What would be an effective annotation strategy for human-ai collaboration?

We have developed a human-AI pipeline that generates high-quality, long-form reasoning data based on the MATH dataset, following our “journey learning” paradigm. This pipeline expands human-annotated solutions from a few lines to thousands of tokens, using key techniques to ensure efficient annotation.

1. Complete Thought Process: It’s vital to document trials, reflections, associations, and corrections in reasoning. Even cognitive transitions not consciously recognized should be captured, as they are crucial for training large language models.
2. Explicit Common-Sense Explanations: To avoid hallucinations in LLMs, human annotations should include explicit explanations of common-sense knowledge, even if it seems obvious, ensuring that LLMs don’t misinterpret omitted information.

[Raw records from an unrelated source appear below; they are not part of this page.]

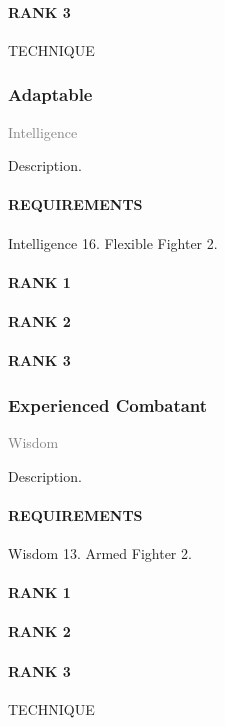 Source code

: \paragraph{RANK 3} TECHNIQUE

\subsubsection{Adaptable} \label{feat::adaptable} %
\small{\textcolor{gray}{Intelligence}}

\normalsize
Description.
\paragraph{REQUIREMENTS} Intelligence 16. Flexible Fighter 2.
\paragraph{RANK 1} %
\paragraph{RANK 2}
\paragraph{RANK 3}

\subsubsection{Experienced Combatant} \label{feat::experiencedcombatant} %
\small{\textcolor{gray}{Wisdom}}

\normalsize
Description.
\paragraph{REQUIREMENTS} Wisdom 13. Armed Fighter 2.
\paragraph{RANK 1}
\paragraph{RANK 2}
\paragraph{RANK 3} TECHNIQUE

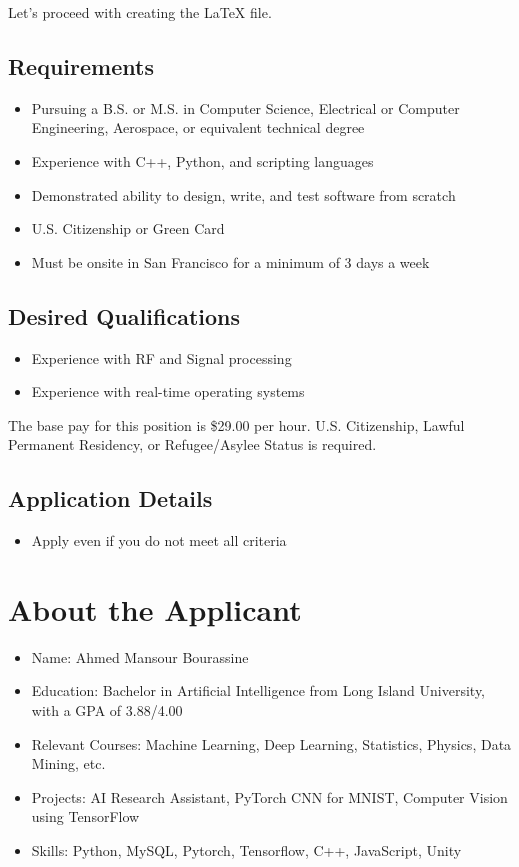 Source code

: Let's proceed with creating the LaTeX file.\documentclass{article}
\begin{document}
\subsection{Requirements}
\begin{itemize}
    \item Pursuing a B.S. or M.S. in Computer Science, Electrical or Computer Engineering, Aerospace, or equivalent technical degree
    \item Experience with C++, Python, and scripting languages
    \item Demonstrated ability to design, write, and test software from scratch
    \item U.S. Citizenship or Green Card
    \item Must be onsite in San Francisco for a minimum of 3 days a week
\end{itemize}

\subsection{Desired Qualifications}
\begin{itemize}
    \item Experience with RF and Signal processing
    \item Experience with real-time operating systems
\end{itemize}

The base pay for this position is \$29.00 per hour. U.S. Citizenship, Lawful Permanent Residency, or Refugee/Asylee Status is required.

\subsection{Application Details}
\begin{itemize}
    \item Apply even if you do not meet all criteria
\end{itemize}

\section{About the Applicant}
\begin{itemize}
    \item Name: Ahmed Mansour Bourassine
    \item Education: Bachelor in Artificial Intelligence from Long Island University, with a GPA of 3.88/4.00
    \item Relevant Courses: Machine Learning, Deep Learning, Statistics, Physics, Data Mining, etc.
    \item Projects: AI Research Assistant, PyTorch CNN for MNIST, Computer Vision using TensorFlow
    \item Skills: Python, MySQL, Pytorch, Tensorflow, C++, JavaScript, Unity
\end{itemize}
\end{document}
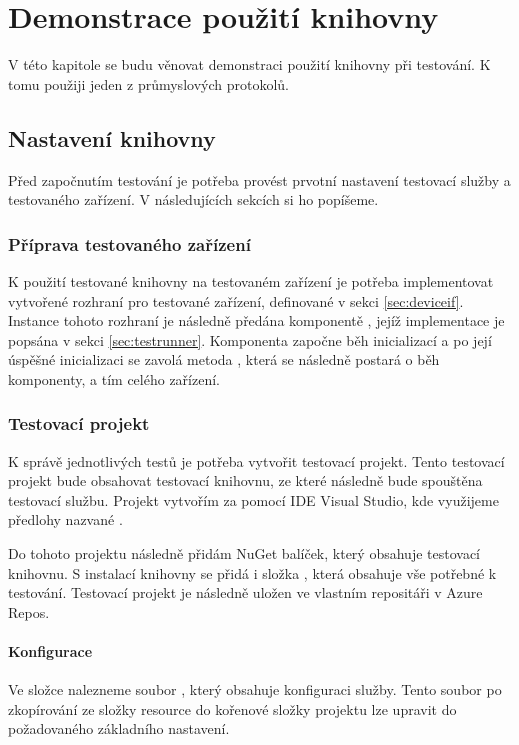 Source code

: \chapter{Demonstrace použití knihovny}\label{chap:demonstration}

V této kapitole se budu věnovat demonstraci použití knihovny při testování. K tomu použiji jeden z průmyslových protokolů.

\section{Nastavení knihovny}
Před započnutím testování je potřeba provést prvotní nastavení testovací služby a testovaného zařízení. V následujících sekcích si ho popíšeme.

\subsection{Příprava testovaného zařízení}
K použití testované knihovny na testovaném zařízení je potřeba implementovat vytvořené rozhraní pro testované zařízení, definované v sekci \ref{sec:deviceif}. Instance tohoto rozhraní je následně předána komponentě , jejíž implementace je popsána v sekci \ref{sec:testrunner}. Komponenta  započne běh inicializací a po její úspěšné inicializaci se zavolá metoda , která se následně postará o běh komponenty, a tím celého zařízení.

\subsection{Testovací projekt}
K správě jednotlivých testů je potřeba vytvořit testovací projekt. Tento testovací projekt bude obsahovat testovací knihovnu, ze které následně bude spouštěna testovací službu. Projekt vytvořím za pomocí IDE Visual Studio, kde využijeme předlohy nazvané . 

Do tohoto projektu následně přidám NuGet balíček, který obsahuje testovací knihovnu. S instalací knihovny se přidá i složka , která obsahuje vše potřebné k testování. Testovací projekt je následně uložen ve vlastním repositáři v Azure Repos.  

\subsubsection{Konfigurace}
Ve složce  nalezneme soubor , který obsahuje konfiguraci služby. Tento soubor po zkopírování ze složky resource do kořenové složky projektu lze upravit do požadovaného základního nastavení.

Once the human annotations are completed, AI-driven processes take over. We use sophisticated prompts for data augmentation in the following ways:

Data Granularity: We break down the problem-solving process into smaller, more digestible steps to enhance understanding.
Gradual Reasoning: LLMs are prompted to pause and reflect, simulating how students think and process information.
Student-Explorer Perspective: The LLMs approach problem-solving with curiosity, thinking through it as if for the first time, encouraging critical engagement in the learning process.